Herr Mauser's design requires machine work to set the headspace and a shoulder or a nut is unnecessary on that particular design.
A good gunsmith will cut a shoulder on a Mauser about .002" more after the breech contacts the C-ring (H-ring in some later or cheaper Mausers/clones) and fitting the barrel results in a crush of that .002" so that the shoulder contacts the receiver face. The breechface/C-ring interface is what establishes headspace though.
Is it hard for you to get the tools neccesary to swap the barrels yourself in Australia? Personally I'd never spend the money on a lathe because I am too cheap...
I also wouldn't pay more for a shouldered barrel vs a non shouldered barrel again because I am cheap...

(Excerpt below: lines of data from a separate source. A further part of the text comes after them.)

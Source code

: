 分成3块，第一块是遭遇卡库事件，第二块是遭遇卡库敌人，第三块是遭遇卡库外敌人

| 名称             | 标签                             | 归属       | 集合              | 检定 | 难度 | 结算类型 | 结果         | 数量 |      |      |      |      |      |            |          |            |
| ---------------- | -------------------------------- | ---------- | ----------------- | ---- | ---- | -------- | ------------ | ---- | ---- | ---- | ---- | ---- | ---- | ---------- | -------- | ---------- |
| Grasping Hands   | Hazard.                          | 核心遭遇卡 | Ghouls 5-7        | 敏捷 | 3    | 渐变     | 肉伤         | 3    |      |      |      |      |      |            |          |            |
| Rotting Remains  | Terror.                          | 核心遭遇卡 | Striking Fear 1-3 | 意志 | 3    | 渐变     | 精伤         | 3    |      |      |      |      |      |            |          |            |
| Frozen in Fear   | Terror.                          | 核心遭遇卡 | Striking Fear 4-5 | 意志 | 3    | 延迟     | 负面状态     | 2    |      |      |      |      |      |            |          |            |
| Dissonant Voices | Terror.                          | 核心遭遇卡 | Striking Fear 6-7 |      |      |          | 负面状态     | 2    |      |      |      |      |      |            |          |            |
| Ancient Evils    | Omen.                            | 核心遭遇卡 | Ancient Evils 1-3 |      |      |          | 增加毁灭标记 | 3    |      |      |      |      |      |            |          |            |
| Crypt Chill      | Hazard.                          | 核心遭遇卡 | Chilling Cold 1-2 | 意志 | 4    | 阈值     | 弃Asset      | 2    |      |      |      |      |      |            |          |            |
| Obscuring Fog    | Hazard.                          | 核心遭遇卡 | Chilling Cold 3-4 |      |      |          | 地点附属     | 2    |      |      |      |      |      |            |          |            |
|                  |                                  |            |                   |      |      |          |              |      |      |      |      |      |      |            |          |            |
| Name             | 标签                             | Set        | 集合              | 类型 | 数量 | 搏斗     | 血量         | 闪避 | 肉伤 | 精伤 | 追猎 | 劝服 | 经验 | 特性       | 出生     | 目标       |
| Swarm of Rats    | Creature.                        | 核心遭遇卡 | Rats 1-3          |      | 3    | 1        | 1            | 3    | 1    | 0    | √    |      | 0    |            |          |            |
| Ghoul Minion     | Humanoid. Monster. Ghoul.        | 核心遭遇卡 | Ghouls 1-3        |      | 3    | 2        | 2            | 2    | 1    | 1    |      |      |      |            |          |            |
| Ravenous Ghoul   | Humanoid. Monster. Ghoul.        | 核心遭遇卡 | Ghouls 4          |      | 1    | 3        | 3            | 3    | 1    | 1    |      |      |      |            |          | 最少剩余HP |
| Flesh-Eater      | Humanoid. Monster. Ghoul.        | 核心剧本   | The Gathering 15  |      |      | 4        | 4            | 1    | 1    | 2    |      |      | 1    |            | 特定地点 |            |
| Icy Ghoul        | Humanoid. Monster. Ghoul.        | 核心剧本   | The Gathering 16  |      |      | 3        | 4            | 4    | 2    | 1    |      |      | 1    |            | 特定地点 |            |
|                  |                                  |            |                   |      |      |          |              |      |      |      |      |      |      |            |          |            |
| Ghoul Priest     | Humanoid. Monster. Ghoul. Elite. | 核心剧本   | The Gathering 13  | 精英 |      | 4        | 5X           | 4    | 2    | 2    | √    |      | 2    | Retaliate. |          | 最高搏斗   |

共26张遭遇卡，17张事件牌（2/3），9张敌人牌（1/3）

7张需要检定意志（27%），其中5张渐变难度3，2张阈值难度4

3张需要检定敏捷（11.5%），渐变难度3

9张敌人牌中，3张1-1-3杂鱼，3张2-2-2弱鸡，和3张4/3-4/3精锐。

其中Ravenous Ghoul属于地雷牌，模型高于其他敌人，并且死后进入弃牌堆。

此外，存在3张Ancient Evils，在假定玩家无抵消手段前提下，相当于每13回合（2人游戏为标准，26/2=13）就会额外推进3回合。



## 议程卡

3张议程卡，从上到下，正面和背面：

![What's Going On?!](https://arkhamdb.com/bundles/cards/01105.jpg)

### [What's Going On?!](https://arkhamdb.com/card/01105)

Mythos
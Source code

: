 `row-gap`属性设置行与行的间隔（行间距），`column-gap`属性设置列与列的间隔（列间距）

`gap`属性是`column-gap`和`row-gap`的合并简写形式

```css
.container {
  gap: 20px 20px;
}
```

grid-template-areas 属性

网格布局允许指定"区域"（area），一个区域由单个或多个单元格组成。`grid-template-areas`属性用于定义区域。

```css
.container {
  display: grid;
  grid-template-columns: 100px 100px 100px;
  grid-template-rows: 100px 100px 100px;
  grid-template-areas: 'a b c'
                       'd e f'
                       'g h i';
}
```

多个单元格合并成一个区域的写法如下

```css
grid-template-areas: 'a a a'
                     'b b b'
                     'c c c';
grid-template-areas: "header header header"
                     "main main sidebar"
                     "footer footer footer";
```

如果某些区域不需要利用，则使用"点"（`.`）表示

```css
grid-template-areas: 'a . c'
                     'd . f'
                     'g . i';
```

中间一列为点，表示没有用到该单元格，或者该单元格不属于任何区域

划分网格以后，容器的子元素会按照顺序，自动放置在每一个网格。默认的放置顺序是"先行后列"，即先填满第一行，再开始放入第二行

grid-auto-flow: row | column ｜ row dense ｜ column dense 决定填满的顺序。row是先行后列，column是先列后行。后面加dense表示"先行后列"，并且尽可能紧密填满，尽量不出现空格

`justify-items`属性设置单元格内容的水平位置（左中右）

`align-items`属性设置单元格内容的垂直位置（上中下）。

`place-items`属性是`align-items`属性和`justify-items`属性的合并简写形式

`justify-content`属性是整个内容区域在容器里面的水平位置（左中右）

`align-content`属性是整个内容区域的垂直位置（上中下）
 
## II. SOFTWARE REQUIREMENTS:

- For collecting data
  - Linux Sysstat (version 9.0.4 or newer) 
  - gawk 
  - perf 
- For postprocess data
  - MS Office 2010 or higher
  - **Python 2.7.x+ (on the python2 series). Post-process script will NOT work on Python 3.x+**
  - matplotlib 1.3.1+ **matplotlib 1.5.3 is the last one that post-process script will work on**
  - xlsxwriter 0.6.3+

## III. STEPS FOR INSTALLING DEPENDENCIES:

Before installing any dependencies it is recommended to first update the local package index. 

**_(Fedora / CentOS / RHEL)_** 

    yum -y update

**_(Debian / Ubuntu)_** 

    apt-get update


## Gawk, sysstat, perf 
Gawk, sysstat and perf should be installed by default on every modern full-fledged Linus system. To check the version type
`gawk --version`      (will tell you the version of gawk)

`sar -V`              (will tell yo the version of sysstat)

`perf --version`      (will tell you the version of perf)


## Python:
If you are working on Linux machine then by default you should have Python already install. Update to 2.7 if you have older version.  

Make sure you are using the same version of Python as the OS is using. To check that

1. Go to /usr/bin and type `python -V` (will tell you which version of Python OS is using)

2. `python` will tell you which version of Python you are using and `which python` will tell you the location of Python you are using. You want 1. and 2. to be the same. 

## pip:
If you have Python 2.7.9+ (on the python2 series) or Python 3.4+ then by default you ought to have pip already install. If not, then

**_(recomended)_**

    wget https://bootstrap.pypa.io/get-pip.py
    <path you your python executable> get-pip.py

If I could get a shouldered barrel headspaced for my Savage action for the same or less than buying a pre-fit then I would. Because I'm cheap.
Thanks for all the replies. I must admit I have never looked into what it would cost or take to get the tools required to swap barrels here, only because it is something that I would not do. It does appear that everything required to do that is a lot cheaper in the US than it is here. That includes the price of dies for different calibres as well. For that reason, once I have made my calibre selection that is what the rifle will stay as. I can certainly see the advantages of barrel swapping but it's just something I wouldn't be bothered with.
Once again thnks very much.
Oooh oooh, one more reply.
It's not like you have done anything permanent. You can have barrels both ways for your action. It is not hard to change, righty tighty lefty loosey type thing.
Jim
Unless of course the mauser happens to be pre 98 then nuts away .seems like we all have a deep passion, obsession with mausers last count was over 856 mauser military ,not counting sporters , but i think i mite buy another at this weekends gunshow.
Gary
Nothing like going from a .308 to a 30-06 in less than 5 minutes, or 30-06 to 270, or, or , or
I really don't "get" the nutless benefit (Unless we are talking about my dog.) The way I see it, you still have to screw the barrel down to the receiver, and you would still have to line up some witness marks as it would be easy enough to over\under tighten a barrel. Right now I simply scribe a witness mark on my barrels...and tighten down the nut....and go shoot.
That way I save any gunsmithing fees for re-chambering\re-boring. I'm not really seeing a benefit here.
And with the new smooth nut.....well?????
No indexing required. It's just a little faster easier without the nut (no head spacing needed). I've shot matches with my switch barrel rig just snapping tight by hand. Taking off requires a barrel vice, they get a little tighter after you shoot. I still like the option with the nut.